#### Directions:
Every entry is to be reproduced word for word, but the images are not.
Segment Start: Information
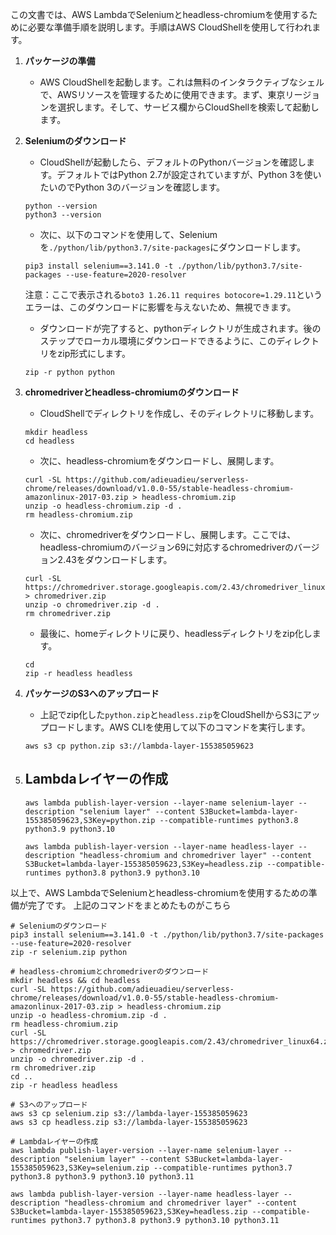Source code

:この文書では、AWS LambdaでSeleniumとheadless-chromiumを使用するために必要な準備手順を説明します。手順はAWS CloudShellを使用して行われます。

1. **パッケージの準備**
    - AWS CloudShellを起動します。これは無料のインタラクティブなシェルで、AWSリソースを管理するために使用できます。まず、東京リージョンを選択します。そして、サービス欄からCloudShellを検索して起動します。

2. **Seleniumのダウンロード**
    - CloudShellが起動したら、デフォルトのPythonバージョンを確認します。デフォルトではPython 2.7が設定されていますが、Python 3を使いたいのでPython 3のバージョンを確認します。
    ```
    python --version
    python3 --version
    ```
    - 次に、以下のコマンドを使用して、Seleniumを`./python/lib/python3.7/site-packages`にダウンロードします。
    ```
    pip3 install selenium==3.141.0 -t ./python/lib/python3.7/site-packages --use-feature=2020-resolver
    ```
    注意：ここで表示される`boto3 1.26.11 requires botocore=1.29.11`というエラーは、このダウンロードに影響を与えないため、無視できます。
    - ダウンロードが完了すると、pythonディレクトリが生成されます。後のステップでローカル環境にダウンロードできるように、このディレクトリをzip形式にします。
    ```
    zip -r python python
    ```

3. **chromedriverとheadless-chromiumのダウンロード**
    - CloudShellでディレクトリを作成し、そのディレクトリに移動します。
    ```
    mkdir headless
    cd headless
    ```
    - 次に、headless-chromiumをダウンロードし、展開します。
    ```
    curl -SL https://github.com/adieuadieu/serverless-chrome/releases/download/v1.0.0-55/stable-headless-chromium-amazonlinux-2017-03.zip > headless-chromium.zip
    unzip -o headless-chromium.zip -d .
    rm headless-chromium.zip
    ```
    - 次に、chromedriverをダウンロードし、展開します。ここでは、headless-chromiumのバージョン69に対応するchromedriverのバージョン2.43をダウンロードします。
    ```
    curl -SL https://chromedriver.storage.googleapis.com/2.43/chromedriver_linux64.zip > chromedriver.zip
    unzip -o chromedriver.zip -d .
    rm chromedriver.zip
    ```
    - 最後に、homeディレクトリに戻り、headlessディレクトリをzip化します。
    ```
    cd
    zip -r headless headless
    ```

4. **パッケージのS3へのアップロード**
    - 上記でzip化した`python.zip`と`headless.zip`をCloudShellからS3にアップロードします。AWS CLIを使用して以下のコマンドを実行します。
    ```
    aws s3 cp python.zip s3://lambda-layer-155385059623
    ```

5. **Lambdaレイヤーの作成**
    -
    ```
    aws lambda publish-layer-version --layer-name selenium-layer --description "selenium layer" --content S3Bucket=lambda-layer-155385059623,S3Key=python.zip --compatible-runtimes python3.8 python3.9 python3.10

    aws lambda publish-layer-version --layer-name headless-layer --description "headless-chromium and chromedriver layer" --content S3Bucket=lambda-layer-155385059623,S3Key=headless.zip --compatible-runtimes python3.8 python3.9 python3.10
    ```

以上で、AWS LambdaでSeleniumとheadless-chromiumを使用するための準備が完了です。
上記のコマンドをまとめたものがこちら
```
# Seleniumのダウンロード
pip3 install selenium==3.141.0 -t ./python/lib/python3.7/site-packages --use-feature=2020-resolver
zip -r selenium.zip python

# headless-chromiumとchromedriverのダウンロード
mkdir headless && cd headless
curl -SL https://github.com/adieuadieu/serverless-chrome/releases/download/v1.0.0-55/stable-headless-chromium-amazonlinux-2017-03.zip > headless-chromium.zip
unzip -o headless-chromium.zip -d .
rm headless-chromium.zip
curl -SL https://chromedriver.storage.googleapis.com/2.43/chromedriver_linux64.zip > chromedriver.zip
unzip -o chromedriver.zip -d .
rm chromedriver.zip
cd ..
zip -r headless headless

# S3へのアップロード
aws s3 cp selenium.zip s3://lambda-layer-155385059623
aws s3 cp headless.zip s3://lambda-layer-155385059623

# Lambdaレイヤーの作成
aws lambda publish-layer-version --layer-name selenium-layer --description "selenium layer" --content S3Bucket=lambda-layer-155385059623,S3Key=selenium.zip --compatible-runtimes python3.7 python3.8 python3.9 python3.10 python3.11

aws lambda publish-layer-version --layer-name headless-layer --description "headless-chromium and chromedriver layer" --content S3Bucket=lambda-layer-155385059623,S3Key=headless.zip --compatible-runtimes python3.7 python3.8 python3.9 python3.10 python3.11

```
Segment End: Information
#### Exercise solution:
Source code

:この文書では、AWS LambdaでSeleniumとheadless-chromiumを使用するために必要な準備手順を説明します。手順はAWS CloudShellを使用して行われます。

1. **パッケージの準備**
    - AWS CloudShellを起動します。これは無料のインタラクティブなシェルで、AWSリソースを管理するために使用できます。まず、東京リージョンを選択します。そして、サービス欄からCloudShellを検索して起動します。

2. **Seleniumのダウンロード**
    - CloudShellが起動したら、デフォルトのPythonバージョンを確認します。デフォルトではPython 2.7が設定されていますが、Python 3を使いたいのでPython 3のバージョンを確認します。
    ```
    python --version
    python3 --version
    ```
    - 次に、以下のコマンドを使用して、Seleniumを`./python/lib/python3.7/site-packages`にダウンロードします。
    ```
    pip3 install selenium==3.141.0 -t ./python/lib/python3.7/site-packages --use-feature=2020-resolver
    ```
    注意：ここで表示される`boto3 1.26.11 requires botocore=1.29.11`というエラーは、このダウンロードに影響を与えないため、無視できます。
    - ダウンロードが完了すると、pythonディレクトリが生成されます。後のステップでローカル環境にダウンロードできるように、このディレクトリをzip形式にします。
    ```
    zip -r python python
    ```

3. **chromedriverとheadless-chromiumのダウンロード**
    - CloudShellでディレクトリを作成し、そのディレクトリに移動します。
    ```
    mkdir headless
    cd headless
    ```
    - 次に、headless-chromiumをダウンロードし、展開します。
    ```
    curl -SL https://github.com/adieuadieu/serverless-chrome/releases/download/v1.0.0-55/stable-headless-chromium-amazonlinux-2017-03.zip > headless-chromium.zip
    unzip -o headless-chromium.zip -d .
    rm headless-chromium.zip
    ```
    - 次に、chromedriverをダウンロードし、展開します。ここでは、headless-chromiumのバージョン69に対応するchromedriverのバージョン2.43をダウンロードします。
    ```
    curl -SL https://chromedriver.storage.googleapis.com/2.43/chromedriver_linux64.zip > chromedriver.zip
    unzip -o chromedriver.zip -d .
    rm chromedriver.zip
    ```
    - 最後に、homeディレクトリに戻り、headlessディレクトリをzip化します。
    ```
    cd
    zip -r headless headless
    ```

4. **パッケージのS3へのアップロード**
    - 上記でzip化した`python.zip`と`headless.zip`をCloudShellからS3にアップロードします。AWS CLIを使用して以下のコマンドを実行します。
    ```
    aws s3 cp python.zip s3://lambda-layer-155385059623
    ```

5. **Lambdaレイヤーの作成**
    -
    ```
    aws lambda publish-layer-version --layer-name selenium-layer --description "selenium layer" --content S3Bucket=lambda-layer-155385059623,S3Key=python.zip --compatible-runtimes python3.8 python3.9 python3.10

    aws lambda publish-layer-version --layer-name headless-layer --description "headless-chromium and chromedriver layer" --content S3Bucket=lambda-layer-155385059623,S3Key=headless.zip --compatible-runtimes python3.8 python3.9 python3.10
    ```

以上で、AWS LambdaでSeleniumとheadless-chromiumを使用するための準備が完了です。
上記のコマンドをまとめたものがこちら
```
# Seleniumのダウンロード
pip3 install selenium==3.141.0 -t ./python/lib/python3.7/site-packages --use-feature=2020-resolver
zip -r selenium.zip python

# headless-chromiumとchromedriverのダウンロード
mkdir headless && cd headless
curl -SL https://github.com/adieuadieu/serverless-chrome/releases/download/v1.0.0-55/stable-headless-chromium-amazonlinux-2017-03.zip > headless-chromium.zip
unzip -o headless-chromium.zip -d .
rm headless-chromium.zip
curl -SL https://chromedriver.storage.googleapis.com/2.43/chromedriver_linux64.zip > chromedriver.zip
unzip -o chromedriver.zip -d .
rm chromedriver.zip
cd ..
zip -r headless headless

# S3へのアップロード
aws s3 cp selenium.zip s3://lambda-layer-155385059623
aws s3 cp headless.zip s3://lambda-layer-155385059623

# Lambdaレイヤーの作成
aws lambda publish-layer-version --layer-name selenium-layer --description "selenium layer" --content S3Bucket=lambda-layer-155385059623,S3Key=selenium.zip --compatible-runtimes python3.7 python3.8 python3.9 python3.10 python3.11

aws lambda publish-layer-version --layer-name headless-layer --description "headless-chromium and chromedriver layer" --content S3Bucket=lambda-layer-155385059623,S3Key=headless.zip --compatible-runtimes python3.7 python3.8 python3.9 python3.10 python3.11

```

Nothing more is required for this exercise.